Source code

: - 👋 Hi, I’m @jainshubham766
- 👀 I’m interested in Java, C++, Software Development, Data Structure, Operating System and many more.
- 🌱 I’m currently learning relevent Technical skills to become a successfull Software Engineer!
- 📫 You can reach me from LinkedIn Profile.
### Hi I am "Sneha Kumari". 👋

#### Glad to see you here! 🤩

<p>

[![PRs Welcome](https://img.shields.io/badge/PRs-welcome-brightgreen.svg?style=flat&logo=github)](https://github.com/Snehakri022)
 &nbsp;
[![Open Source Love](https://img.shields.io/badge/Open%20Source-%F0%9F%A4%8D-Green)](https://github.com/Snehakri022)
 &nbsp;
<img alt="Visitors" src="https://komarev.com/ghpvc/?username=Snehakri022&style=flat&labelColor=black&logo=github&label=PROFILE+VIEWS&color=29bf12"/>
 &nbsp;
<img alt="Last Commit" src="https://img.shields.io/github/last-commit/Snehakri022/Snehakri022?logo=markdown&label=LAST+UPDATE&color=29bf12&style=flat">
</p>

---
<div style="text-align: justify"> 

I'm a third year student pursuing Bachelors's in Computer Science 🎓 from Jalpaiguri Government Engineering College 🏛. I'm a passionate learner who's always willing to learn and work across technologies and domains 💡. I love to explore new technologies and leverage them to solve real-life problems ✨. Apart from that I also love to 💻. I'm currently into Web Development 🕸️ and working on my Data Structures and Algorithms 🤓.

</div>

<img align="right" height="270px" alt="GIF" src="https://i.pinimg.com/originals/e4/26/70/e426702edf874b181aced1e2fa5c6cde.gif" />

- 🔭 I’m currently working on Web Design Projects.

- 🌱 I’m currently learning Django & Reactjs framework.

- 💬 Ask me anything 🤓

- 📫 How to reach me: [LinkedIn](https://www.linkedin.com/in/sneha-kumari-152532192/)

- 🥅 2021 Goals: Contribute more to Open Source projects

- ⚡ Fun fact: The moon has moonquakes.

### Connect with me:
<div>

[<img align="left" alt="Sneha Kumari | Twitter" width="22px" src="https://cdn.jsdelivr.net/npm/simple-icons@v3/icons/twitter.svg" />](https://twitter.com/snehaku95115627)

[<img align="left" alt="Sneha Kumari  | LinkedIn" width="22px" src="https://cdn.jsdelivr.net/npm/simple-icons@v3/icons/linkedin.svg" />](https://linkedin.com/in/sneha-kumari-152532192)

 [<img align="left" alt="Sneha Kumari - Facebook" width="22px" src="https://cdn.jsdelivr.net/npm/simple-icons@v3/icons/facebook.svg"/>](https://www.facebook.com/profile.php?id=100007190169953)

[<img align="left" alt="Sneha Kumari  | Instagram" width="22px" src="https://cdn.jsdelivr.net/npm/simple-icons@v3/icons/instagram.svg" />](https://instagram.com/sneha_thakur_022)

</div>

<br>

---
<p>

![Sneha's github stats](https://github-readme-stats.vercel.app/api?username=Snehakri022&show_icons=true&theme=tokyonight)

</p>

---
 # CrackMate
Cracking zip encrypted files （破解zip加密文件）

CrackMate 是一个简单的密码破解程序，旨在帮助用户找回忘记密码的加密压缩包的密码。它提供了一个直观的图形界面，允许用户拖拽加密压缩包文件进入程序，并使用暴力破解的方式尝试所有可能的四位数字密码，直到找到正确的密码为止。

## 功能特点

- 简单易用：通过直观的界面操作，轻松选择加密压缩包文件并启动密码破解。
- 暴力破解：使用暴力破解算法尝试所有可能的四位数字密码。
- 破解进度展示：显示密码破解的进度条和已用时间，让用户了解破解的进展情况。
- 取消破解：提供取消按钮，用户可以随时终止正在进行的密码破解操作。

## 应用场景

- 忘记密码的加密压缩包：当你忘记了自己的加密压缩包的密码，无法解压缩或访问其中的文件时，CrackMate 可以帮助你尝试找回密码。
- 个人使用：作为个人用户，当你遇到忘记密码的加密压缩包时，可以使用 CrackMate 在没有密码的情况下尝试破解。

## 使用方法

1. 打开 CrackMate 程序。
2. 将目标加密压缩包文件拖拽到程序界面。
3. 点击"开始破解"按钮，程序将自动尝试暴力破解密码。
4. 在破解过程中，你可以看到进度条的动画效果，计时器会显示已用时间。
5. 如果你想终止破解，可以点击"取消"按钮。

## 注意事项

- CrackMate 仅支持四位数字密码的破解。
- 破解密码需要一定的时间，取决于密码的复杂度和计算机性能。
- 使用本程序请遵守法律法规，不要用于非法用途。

##############################

▶ _Task prompt_: In full and without alteration, write out the data above.

▶ _Expected answer_:
Source code

: - 👋 Hi, I’m @jainshubham766
- 👀 I’m interested in Java, C++, Software Development, Data Structure, Operating System and many more.
- 🌱 I’m currently learning relevent Technical skills to become a successfull Software Engineer!
- 📫 You can reach me from LinkedIn Profile.
### Hi I am "Sneha Kumari". 👋

#### Glad to see you here! 🤩

<p>

[![PRs Welcome](https://img.shields.io/badge/PRs-welcome-brightgreen.svg?style=flat&logo=github)](https://github.com/Snehakri022)
 &nbsp;
[![Open Source Love](https://img.shields.io/badge/Open%20Source-%F0%9F%A4%8D-Green)](https://github.com/Snehakri022)
 &nbsp;
<img alt="Visitors" src="https://komarev.com/ghpvc/?username=Snehakri022&style=flat&labelColor=black&logo=github&label=PROFILE+VIEWS&color=29bf12"/>
 &nbsp;
<img alt="Last Commit" src="https://img.shields.io/github/last-commit/Snehakri022/Snehakri022?logo=markdown&label=LAST+UPDATE&color=29bf12&style=flat">
</p>

---
<div style="text-align: justify"> 

I'm a third year student pursuing Bachelors's in Computer Science 🎓 from Jalpaiguri Government Engineering College 🏛. I'm a passionate learner who's always willing to learn and work across technologies and domains 💡. I love to explore new technologies and leverage them to solve real-life problems ✨. Apart from that I also love to 💻. I'm currently into Web Development 🕸️ and working on my Data Structures and Algorithms 🤓.

</div>

<img align="right" height="270px" alt="GIF" src="https://i.pinimg.com/originals/e4/26/70/e426702edf874b181aced1e2fa5c6cde.gif" />

- 🔭 I’m currently working on Web Design Projects.

- 🌱 I’m currently learning Django & Reactjs framework.

- 💬 Ask me anything 🤓

- 📫 How to reach me: [LinkedIn](https://www.linkedin.com/in/sneha-kumari-152532192/)

- 🥅 2021 Goals: Contribute more to Open Source projects

- ⚡ Fun fact: The moon has moonquakes.

### Connect with me:
<div>

[<img align="left" alt="Sneha Kumari | Twitter" width="22px" src="https://cdn.jsdelivr.net/npm/simple-icons@v3/icons/twitter.svg" />](https://twitter.com/snehaku95115627)

[<img align="left" alt="Sneha Kumari  | LinkedIn" width="22px" src="https://cdn.jsdelivr.net/npm/simple-icons@v3/icons/linkedin.svg" />](https://linkedin.com/in/sneha-kumari-152532192)

 [<img align="left" alt="Sneha Kumari - Facebook" width="22px" src="https://cdn.jsdelivr.net/npm/simple-icons@v3/icons/facebook.svg"/>](https://www.facebook.com/profile.php?id=100007190169953)

[<img align="left" alt="Sneha Kumari  | Instagram" width="22px" src="https://cdn.jsdelivr.net/npm/simple-icons@v3/icons/instagram.svg" />](https://instagram.com/sneha_thakur_022)

</div>

<br>

---
<p>

![Sneha's github stats](https://github-readme-stats.vercel.app/api?username=Snehakri022&show_icons=true&theme=tokyonight)

</p>

---
 # CrackMate
Cracking zip encrypted files （破解zip加密文件）

CrackMate 是一个简单的密码破解程序，旨在帮助用户找回忘记密码的加密压缩包的密码。它提供了一个直观的图形界面，允许用户拖拽加密压缩包文件进入程序，并使用暴力破解的方式尝试所有可能的四位数字密码，直到找到正确的密码为止。

## 功能特点

- 简单易用：通过直观的界面操作，轻松选择加密压缩包文件并启动密码破解。
- 暴力破解：使用暴力破解算法尝试所有可能的四位数字密码。
- 破解进度展示：显示密码破解的进度条和已用时间，让用户了解破解的进展情况。
- 取消破解：提供取消按钮，用户可以随时终止正在进行的密码破解操作。

## 应用场景

- 忘记密码的加密压缩包：当你忘记了自己的加密压缩包的密码，无法解压缩或访问其中的文件时，CrackMate 可以帮助你尝试找回密码。
- 个人使用：作为个人用户，当你遇到忘记密码的加密压缩包时，可以使用 CrackMate 在没有密码的情况下尝试破解。

## 使用方法

1. 打开 CrackMate 程序。
2. 将目标加密压缩包文件拖拽到程序界面。
3. 点击"开始破解"按钮，程序将自动尝试暴力破解密码。
4. 在破解过程中，你可以看到进度条的动画效果，计时器会显示已用时间。
5. 如果你想终止破解，可以点击"取消"按钮。

## 注意事项

- CrackMate 仅支持四位数字密码的破解。
- 破解密码需要一定的时间，取决于密码的复杂度和计算机性能。
- 使用本程序请遵守法律法规，不要用于非法用途。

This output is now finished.